### Task brief:
Repeat the stretch of entries below from the line with "Care Coordinators! 🔒" through the line with "-->> https://snipitx.com/interserver-jy 🔒". Include both ends and add nothing.

+++

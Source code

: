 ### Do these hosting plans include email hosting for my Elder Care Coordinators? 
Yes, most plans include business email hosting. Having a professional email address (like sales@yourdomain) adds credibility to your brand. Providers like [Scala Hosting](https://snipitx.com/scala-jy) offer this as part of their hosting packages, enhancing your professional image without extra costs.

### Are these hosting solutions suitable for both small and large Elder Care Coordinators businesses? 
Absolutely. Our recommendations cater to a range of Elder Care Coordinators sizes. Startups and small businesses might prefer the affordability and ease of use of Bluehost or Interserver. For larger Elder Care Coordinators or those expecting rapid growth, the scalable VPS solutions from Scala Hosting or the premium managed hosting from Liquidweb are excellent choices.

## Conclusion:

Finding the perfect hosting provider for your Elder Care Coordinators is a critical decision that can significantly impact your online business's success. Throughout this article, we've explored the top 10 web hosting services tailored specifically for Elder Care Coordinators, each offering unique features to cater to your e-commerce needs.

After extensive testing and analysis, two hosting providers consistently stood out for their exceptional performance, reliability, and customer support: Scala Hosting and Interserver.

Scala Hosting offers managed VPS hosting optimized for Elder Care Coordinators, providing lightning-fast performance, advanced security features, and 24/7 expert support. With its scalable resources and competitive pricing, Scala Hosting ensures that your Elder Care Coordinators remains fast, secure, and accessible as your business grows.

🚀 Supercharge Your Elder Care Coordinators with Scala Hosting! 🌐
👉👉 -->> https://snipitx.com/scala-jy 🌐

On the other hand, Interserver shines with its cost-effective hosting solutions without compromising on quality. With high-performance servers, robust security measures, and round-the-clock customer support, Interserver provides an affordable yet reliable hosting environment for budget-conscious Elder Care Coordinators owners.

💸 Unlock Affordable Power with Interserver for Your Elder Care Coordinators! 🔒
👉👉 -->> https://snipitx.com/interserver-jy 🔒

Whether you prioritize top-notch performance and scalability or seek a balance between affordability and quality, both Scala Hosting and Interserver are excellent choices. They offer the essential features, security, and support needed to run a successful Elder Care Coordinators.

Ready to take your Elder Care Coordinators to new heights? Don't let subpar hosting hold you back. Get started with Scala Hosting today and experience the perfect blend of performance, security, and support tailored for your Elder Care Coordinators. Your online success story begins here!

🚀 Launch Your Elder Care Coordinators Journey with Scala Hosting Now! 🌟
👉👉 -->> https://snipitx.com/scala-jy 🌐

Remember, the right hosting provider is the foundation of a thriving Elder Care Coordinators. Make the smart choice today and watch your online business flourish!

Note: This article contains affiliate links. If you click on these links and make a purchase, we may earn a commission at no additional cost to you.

+++

### Result of this exercise:
💸 Unlock Affordable Power with Interserver for Your Elder Care Coordinators! 🔒
👉👉 -->> https://snipitx.com/interserver-jy 🔒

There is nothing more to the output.